■ **INPUT RECORDS**
════════════════

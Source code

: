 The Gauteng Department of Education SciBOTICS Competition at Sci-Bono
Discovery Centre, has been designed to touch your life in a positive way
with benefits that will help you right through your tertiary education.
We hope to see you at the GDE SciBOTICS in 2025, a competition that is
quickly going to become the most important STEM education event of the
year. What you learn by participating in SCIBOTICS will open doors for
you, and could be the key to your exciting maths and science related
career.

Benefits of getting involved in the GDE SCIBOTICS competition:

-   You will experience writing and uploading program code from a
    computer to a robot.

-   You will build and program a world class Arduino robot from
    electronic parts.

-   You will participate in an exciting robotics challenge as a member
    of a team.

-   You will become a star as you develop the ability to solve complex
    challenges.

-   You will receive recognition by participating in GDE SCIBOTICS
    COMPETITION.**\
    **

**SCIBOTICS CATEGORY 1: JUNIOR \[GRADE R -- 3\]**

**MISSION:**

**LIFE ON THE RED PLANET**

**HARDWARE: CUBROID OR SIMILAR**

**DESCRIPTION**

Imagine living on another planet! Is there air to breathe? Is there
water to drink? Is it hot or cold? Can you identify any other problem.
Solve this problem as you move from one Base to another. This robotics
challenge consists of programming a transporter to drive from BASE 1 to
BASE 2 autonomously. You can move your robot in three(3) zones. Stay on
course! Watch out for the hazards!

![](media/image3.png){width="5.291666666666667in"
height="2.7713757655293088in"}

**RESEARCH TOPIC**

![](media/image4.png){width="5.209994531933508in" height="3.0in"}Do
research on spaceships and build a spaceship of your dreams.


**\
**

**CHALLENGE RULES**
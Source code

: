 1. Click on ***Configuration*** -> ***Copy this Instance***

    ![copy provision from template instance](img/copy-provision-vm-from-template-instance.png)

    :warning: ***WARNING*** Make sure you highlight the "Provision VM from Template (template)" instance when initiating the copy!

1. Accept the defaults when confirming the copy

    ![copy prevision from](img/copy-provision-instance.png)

════════════════

■ **YOUR INSTRUCTIONS**
Please transcribe the material above in full, keeping every character intact.

■ **RESULT**
Source code

: The Gauteng Department of Education SciBOTICS Competition at Sci-Bono
Discovery Centre, has been designed to touch your life in a positive way
with benefits that will help you right through your tertiary education.
We hope to see you at the GDE SciBOTICS in 2025, a competition that is
quickly going to become the most important STEM education event of the
year. What you learn by participating in SCIBOTICS will open doors for
you, and could be the key to your exciting maths and science related
career.

Benefits of getting involved in the GDE SCIBOTICS competition:

-   You will experience writing and uploading program code from a
    computer to a robot.

-   You will build and program a world class Arduino robot from
    electronic parts.

-   You will participate in an exciting robotics challenge as a member
    of a team.

-   You will become a star as you develop the ability to solve complex
    challenges.

-   You will receive recognition by participating in GDE SCIBOTICS
    COMPETITION.**\
    **

**SCIBOTICS CATEGORY 1: JUNIOR \[GRADE R -- 3\]**

**MISSION:**

**LIFE ON THE RED PLANET**

**HARDWARE: CUBROID OR SIMILAR**

**DESCRIPTION**

Imagine living on another planet! Is there air to breathe? Is there
water to drink? Is it hot or cold? Can you identify any other problem.
Solve this problem as you move from one Base to another. This robotics
challenge consists of programming a transporter to drive from BASE 1 to
BASE 2 autonomously. You can move your robot in three(3) zones. Stay on
course! Watch out for the hazards!

![](media/image3.png){width="5.291666666666667in"
height="2.7713757655293088in"}

**RESEARCH TOPIC**

![](media/image4.png){width="5.209994531933508in" height="3.0in"}Do
research on spaceships and build a spaceship of your dreams.


**\
**

**CHALLENGE RULES**
Source code

: 1. Click on ***Configuration*** -> ***Copy this Instance***

    ![copy provision from template instance](img/copy-provision-vm-from-template-instance.png)

    :warning: ***WARNING*** Make sure you highlight the "Provision VM from Template (template)" instance when initiating the copy!

1. Accept the defaults when confirming the copy

    ![copy prevision from](img/copy-provision-instance.png)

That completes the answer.